THE TASK>
Check the records below for the word "Firewall" and state how many lines contain it, replying with the number only.
** Opening DATA EXTRACTS block **
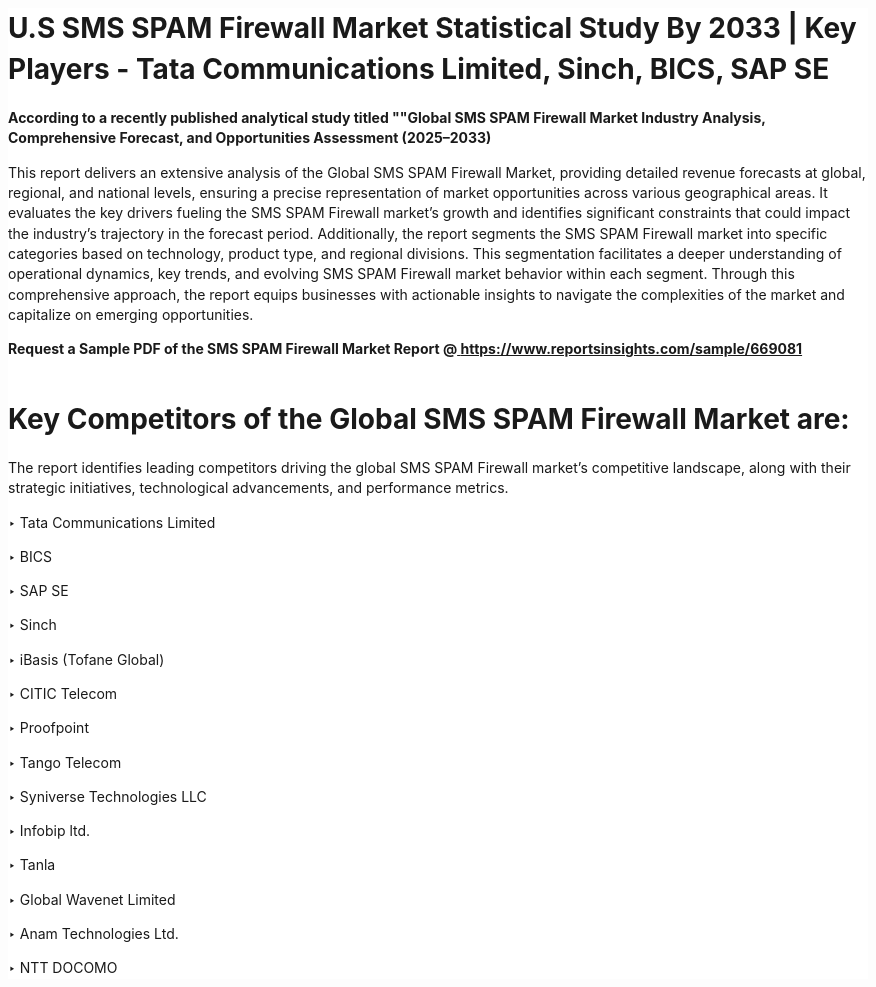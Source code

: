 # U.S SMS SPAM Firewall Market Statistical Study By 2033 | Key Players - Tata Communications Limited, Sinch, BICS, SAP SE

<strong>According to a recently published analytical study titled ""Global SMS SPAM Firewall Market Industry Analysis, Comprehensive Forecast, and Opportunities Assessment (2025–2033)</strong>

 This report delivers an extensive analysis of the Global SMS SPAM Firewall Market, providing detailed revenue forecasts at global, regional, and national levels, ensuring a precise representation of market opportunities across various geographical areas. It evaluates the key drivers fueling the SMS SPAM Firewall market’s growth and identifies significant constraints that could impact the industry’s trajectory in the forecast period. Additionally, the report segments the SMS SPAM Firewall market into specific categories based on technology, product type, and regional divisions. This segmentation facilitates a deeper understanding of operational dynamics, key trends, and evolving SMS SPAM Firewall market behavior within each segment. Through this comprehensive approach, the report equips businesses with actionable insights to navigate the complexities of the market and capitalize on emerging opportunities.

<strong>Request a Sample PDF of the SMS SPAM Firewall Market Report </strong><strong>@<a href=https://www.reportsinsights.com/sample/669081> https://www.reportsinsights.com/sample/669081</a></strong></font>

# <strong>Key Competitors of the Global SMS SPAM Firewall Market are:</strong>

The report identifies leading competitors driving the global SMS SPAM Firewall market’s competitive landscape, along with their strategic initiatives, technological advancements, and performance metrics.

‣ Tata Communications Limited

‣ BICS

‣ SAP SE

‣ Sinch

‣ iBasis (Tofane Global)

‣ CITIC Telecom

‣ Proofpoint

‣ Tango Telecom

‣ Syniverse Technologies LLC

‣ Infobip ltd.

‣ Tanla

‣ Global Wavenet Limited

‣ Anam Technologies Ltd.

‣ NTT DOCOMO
** Closing DATA EXTRACTS block **
** Opening DATA EXTRACTS block **
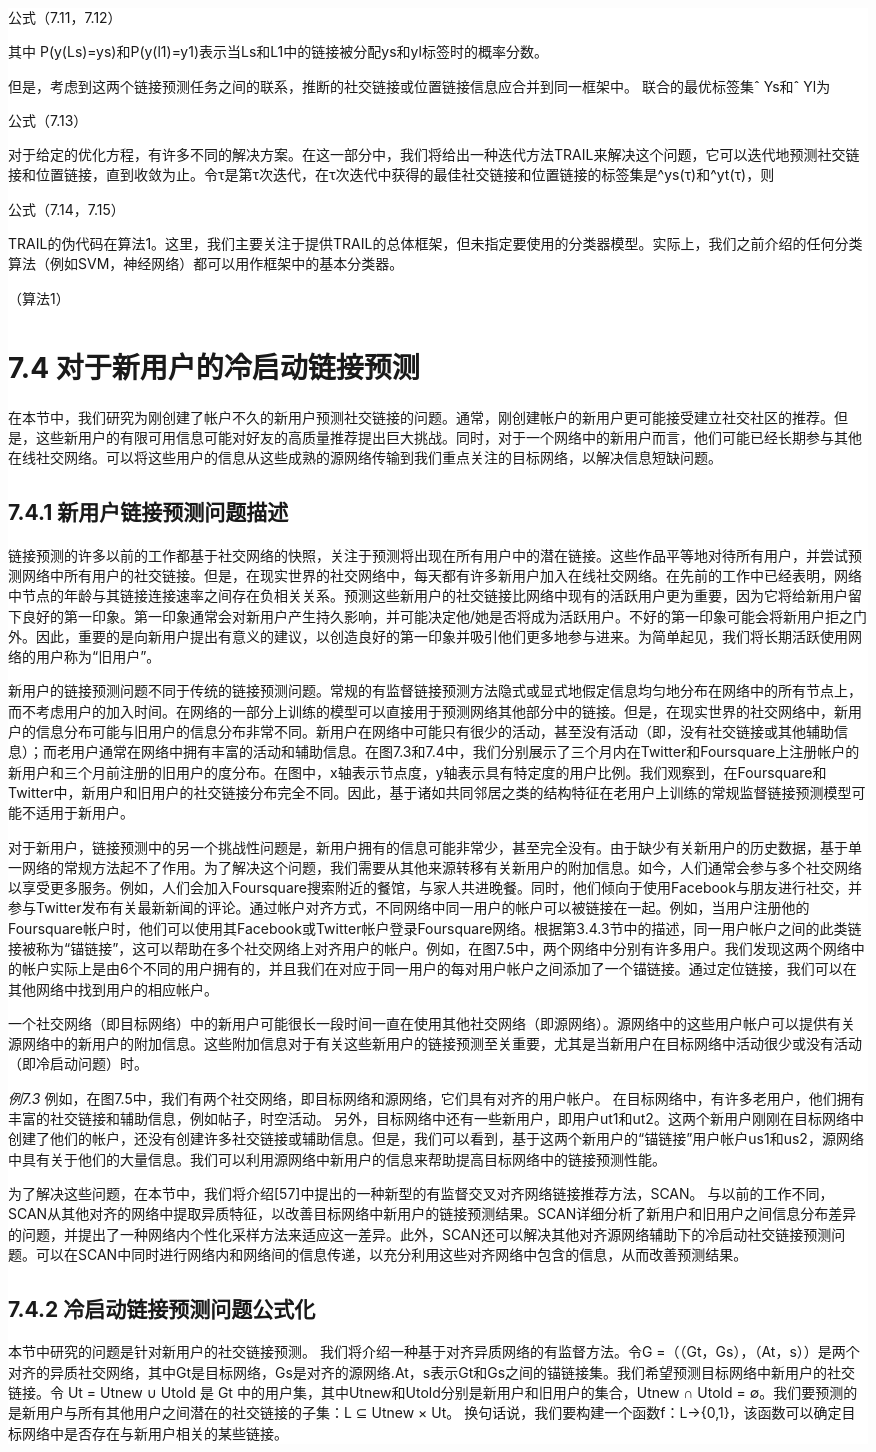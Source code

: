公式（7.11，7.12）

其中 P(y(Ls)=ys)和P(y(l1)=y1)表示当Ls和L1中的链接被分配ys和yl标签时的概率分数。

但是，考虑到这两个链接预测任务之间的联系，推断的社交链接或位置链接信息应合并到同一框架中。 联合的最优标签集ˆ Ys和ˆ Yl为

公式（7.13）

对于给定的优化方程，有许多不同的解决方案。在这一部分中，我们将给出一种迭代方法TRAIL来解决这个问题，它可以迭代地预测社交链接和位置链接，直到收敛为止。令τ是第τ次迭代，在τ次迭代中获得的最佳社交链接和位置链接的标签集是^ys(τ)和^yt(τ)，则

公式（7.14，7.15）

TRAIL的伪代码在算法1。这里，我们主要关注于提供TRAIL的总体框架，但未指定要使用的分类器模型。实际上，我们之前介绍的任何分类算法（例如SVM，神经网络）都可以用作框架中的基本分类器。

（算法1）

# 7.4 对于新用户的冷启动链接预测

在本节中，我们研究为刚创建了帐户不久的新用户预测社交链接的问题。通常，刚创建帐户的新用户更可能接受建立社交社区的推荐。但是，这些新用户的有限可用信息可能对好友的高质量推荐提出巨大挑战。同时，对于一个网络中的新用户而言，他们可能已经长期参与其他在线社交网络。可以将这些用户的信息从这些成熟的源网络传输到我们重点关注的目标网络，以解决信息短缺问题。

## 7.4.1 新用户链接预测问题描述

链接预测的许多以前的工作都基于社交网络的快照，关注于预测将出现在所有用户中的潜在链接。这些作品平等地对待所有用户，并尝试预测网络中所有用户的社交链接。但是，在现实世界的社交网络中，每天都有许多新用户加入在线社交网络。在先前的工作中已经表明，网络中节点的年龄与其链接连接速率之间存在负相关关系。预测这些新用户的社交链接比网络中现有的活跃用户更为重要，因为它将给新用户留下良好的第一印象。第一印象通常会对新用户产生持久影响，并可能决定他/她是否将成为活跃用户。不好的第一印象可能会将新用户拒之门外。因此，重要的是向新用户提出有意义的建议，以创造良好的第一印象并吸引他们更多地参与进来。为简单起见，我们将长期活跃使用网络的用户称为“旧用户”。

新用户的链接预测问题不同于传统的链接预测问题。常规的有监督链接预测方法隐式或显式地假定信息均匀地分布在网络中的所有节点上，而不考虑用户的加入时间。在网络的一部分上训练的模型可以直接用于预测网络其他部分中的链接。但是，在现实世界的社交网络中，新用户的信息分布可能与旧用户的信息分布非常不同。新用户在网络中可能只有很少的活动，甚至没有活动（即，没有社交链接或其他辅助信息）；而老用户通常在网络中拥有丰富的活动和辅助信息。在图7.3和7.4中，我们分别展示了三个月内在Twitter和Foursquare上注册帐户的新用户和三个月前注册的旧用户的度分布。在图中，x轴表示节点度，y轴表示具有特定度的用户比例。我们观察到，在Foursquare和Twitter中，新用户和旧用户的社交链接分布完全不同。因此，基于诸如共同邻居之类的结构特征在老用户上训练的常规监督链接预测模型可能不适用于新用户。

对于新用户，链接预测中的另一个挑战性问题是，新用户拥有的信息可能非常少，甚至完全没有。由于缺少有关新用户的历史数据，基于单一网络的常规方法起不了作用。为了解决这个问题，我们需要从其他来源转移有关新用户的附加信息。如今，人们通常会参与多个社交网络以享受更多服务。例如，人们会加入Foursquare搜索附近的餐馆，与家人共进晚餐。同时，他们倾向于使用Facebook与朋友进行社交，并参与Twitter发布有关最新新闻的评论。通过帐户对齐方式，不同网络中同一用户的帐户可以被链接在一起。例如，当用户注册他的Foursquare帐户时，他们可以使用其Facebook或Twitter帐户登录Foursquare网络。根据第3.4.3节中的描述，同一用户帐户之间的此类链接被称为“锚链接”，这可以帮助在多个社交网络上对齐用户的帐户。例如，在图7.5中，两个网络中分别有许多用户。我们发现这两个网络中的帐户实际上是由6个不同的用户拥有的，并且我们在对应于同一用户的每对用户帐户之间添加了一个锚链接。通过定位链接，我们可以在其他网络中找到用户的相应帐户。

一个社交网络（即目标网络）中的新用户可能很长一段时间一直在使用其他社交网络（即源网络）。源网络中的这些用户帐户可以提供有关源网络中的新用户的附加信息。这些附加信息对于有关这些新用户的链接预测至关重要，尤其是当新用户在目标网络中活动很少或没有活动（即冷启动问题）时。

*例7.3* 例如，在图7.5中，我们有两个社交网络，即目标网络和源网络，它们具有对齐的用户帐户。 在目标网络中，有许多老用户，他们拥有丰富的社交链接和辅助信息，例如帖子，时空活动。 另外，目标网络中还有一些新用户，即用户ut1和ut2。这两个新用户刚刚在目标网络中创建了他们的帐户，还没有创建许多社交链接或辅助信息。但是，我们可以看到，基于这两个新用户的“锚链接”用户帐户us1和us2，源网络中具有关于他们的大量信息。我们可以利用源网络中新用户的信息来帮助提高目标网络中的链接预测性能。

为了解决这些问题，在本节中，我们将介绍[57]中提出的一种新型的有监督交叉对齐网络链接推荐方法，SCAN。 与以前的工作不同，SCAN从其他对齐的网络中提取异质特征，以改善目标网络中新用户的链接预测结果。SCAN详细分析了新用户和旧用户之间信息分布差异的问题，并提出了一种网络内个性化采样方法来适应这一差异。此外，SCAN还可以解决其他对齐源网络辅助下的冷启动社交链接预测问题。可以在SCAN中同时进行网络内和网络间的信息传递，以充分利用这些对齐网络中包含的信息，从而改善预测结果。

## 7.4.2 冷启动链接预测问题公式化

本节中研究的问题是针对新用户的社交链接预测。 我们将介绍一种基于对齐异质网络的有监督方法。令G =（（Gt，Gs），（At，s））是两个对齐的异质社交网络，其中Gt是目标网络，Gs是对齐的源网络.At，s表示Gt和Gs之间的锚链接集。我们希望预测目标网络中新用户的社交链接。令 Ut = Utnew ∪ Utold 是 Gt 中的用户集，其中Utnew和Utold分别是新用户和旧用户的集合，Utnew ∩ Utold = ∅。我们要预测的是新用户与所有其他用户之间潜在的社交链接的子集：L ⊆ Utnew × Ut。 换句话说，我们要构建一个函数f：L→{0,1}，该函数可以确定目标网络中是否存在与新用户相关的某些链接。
** Closing DATA EXTRACTS block **
RESPONSE BOX>
6